## Instructions for the task
The answer consists solely of the listing's lines from the first through the line containing "## Android App Lifecycle", each reproduced exactly.

==================================================

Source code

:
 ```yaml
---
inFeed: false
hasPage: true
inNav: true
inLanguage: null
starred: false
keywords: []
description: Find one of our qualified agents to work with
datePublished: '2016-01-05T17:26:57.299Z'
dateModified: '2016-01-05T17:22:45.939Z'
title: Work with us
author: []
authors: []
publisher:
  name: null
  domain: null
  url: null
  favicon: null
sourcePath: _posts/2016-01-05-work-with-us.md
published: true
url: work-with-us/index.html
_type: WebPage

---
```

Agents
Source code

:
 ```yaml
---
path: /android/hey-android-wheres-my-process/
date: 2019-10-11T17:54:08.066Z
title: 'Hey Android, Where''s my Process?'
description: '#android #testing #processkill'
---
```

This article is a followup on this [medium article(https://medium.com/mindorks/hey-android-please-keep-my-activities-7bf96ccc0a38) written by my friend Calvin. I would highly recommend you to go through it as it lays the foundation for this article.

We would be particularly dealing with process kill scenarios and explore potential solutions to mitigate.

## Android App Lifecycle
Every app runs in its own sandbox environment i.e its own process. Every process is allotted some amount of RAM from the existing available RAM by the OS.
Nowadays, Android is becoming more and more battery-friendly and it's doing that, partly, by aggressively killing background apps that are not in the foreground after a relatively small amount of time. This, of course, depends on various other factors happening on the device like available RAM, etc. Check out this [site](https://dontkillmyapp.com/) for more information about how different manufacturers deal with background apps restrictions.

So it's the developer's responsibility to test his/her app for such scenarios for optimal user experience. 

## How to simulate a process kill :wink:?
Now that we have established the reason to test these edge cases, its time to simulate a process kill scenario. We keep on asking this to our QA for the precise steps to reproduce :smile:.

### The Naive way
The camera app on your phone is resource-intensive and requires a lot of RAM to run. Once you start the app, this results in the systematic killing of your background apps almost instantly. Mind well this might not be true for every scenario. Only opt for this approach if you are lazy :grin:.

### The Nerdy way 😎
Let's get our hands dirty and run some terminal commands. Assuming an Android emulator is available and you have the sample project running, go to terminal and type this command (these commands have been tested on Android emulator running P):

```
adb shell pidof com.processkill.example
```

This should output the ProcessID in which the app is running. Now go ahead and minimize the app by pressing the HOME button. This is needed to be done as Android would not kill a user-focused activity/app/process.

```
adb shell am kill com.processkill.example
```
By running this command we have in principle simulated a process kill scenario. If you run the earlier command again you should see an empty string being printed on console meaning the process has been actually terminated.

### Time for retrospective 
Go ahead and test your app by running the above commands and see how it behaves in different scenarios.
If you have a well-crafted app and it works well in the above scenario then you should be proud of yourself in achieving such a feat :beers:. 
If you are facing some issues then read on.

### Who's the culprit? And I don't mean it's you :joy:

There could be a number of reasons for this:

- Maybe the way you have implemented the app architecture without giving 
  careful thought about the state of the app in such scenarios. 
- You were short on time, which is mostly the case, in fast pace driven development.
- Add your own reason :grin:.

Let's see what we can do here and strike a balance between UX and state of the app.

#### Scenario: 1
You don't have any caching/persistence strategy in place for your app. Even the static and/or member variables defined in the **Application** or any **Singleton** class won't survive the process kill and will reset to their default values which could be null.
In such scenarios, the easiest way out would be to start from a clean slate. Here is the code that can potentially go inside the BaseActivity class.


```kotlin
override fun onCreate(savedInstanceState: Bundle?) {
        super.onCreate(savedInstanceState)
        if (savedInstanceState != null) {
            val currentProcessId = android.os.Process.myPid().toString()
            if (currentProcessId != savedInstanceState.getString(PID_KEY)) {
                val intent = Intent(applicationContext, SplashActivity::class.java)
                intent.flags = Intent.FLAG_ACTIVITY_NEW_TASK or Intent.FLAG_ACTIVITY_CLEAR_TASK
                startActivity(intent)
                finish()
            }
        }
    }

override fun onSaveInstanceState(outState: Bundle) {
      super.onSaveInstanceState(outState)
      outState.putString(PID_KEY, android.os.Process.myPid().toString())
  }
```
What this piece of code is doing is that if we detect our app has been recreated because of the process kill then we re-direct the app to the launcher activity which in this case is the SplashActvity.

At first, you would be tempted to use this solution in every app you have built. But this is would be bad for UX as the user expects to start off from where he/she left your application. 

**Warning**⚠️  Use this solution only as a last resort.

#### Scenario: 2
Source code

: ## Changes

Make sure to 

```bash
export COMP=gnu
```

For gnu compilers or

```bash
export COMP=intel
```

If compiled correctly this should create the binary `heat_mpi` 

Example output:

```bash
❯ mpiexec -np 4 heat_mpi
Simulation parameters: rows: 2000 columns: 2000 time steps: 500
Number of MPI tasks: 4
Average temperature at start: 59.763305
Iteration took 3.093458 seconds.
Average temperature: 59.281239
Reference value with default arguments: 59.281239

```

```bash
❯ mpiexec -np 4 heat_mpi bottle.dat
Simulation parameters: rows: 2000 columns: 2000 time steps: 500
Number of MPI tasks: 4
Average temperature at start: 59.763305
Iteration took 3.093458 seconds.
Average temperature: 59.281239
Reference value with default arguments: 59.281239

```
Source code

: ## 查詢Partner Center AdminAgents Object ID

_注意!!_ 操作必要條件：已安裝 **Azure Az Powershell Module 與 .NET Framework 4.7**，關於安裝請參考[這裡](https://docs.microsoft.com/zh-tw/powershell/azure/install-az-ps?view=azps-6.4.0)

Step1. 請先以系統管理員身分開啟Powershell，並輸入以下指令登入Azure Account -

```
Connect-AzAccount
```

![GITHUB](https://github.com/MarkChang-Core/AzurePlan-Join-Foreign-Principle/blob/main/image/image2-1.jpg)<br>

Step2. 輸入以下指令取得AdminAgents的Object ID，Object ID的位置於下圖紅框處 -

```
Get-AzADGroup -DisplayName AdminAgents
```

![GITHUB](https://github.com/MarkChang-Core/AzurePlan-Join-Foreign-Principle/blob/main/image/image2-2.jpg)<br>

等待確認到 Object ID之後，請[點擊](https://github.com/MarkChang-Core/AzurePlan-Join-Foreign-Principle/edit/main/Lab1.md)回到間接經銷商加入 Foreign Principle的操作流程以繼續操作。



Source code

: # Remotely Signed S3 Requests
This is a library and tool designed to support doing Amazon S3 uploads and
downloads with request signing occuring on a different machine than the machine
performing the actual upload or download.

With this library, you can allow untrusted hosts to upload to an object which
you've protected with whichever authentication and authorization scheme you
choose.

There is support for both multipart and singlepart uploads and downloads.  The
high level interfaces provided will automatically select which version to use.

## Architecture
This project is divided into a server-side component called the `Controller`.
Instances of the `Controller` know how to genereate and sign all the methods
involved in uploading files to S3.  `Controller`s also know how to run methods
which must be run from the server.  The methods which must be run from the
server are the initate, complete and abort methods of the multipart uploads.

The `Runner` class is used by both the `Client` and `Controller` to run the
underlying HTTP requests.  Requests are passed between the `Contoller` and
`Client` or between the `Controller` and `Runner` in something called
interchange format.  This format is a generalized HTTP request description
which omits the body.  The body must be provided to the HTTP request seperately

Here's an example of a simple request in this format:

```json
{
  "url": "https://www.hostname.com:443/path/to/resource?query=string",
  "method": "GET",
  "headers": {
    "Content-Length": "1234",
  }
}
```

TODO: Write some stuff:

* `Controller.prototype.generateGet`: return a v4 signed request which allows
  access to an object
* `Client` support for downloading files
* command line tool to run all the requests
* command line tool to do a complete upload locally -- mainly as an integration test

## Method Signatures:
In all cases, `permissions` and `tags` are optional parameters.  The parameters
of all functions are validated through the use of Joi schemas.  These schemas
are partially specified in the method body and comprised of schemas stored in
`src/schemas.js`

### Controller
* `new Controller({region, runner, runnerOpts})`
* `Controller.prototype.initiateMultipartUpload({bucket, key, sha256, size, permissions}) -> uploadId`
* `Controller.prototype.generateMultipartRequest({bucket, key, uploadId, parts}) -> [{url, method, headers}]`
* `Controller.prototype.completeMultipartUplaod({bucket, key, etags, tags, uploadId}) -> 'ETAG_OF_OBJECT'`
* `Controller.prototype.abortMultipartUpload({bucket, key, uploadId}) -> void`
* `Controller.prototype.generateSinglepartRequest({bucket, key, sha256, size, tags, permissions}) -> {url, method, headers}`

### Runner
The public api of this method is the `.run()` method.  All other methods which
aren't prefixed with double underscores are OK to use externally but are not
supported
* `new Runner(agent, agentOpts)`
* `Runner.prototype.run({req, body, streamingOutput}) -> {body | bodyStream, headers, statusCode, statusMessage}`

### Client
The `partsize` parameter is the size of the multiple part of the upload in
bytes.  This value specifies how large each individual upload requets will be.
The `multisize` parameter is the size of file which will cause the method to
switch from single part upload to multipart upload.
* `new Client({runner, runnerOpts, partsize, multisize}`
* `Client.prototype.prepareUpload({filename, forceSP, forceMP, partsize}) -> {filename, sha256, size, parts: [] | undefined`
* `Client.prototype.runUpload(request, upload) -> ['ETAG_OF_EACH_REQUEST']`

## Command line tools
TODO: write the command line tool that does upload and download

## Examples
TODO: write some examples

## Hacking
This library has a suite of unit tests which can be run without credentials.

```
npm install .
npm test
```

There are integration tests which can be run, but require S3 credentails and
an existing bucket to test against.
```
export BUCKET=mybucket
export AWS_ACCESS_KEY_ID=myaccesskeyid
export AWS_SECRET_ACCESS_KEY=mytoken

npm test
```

==================================================

## Answer to this task
Source code

:
 ```yaml
---
inFeed: false
hasPage: true
inNav: true
inLanguage: null
starred: false
keywords: []
description: Find one of our qualified agents to work with
datePublished: '2016-01-05T17:26:57.299Z'
dateModified: '2016-01-05T17:22:45.939Z'
title: Work with us
author: []
authors: []
publisher:
  name: null
  domain: null
  url: null
  favicon: null
sourcePath: _posts/2016-01-05-work-with-us.md
published: true
url: work-with-us/index.html
_type: WebPage

---
```

Agents
Source code

:
 ```yaml
---
path: /android/hey-android-wheres-my-process/
date: 2019-10-11T17:54:08.066Z
title: 'Hey Android, Where''s my Process?'
description: '#android #testing #processkill'
---
```

This article is a followup on this [medium article(https://medium.com/mindorks/hey-android-please-keep-my-activities-7bf96ccc0a38) written by my friend Calvin. I would highly recommend you to go through it as it lays the foundation for this article.

We would be particularly dealing with process kill scenarios and explore potential solutions to mitigate.

## Android App Lifecycle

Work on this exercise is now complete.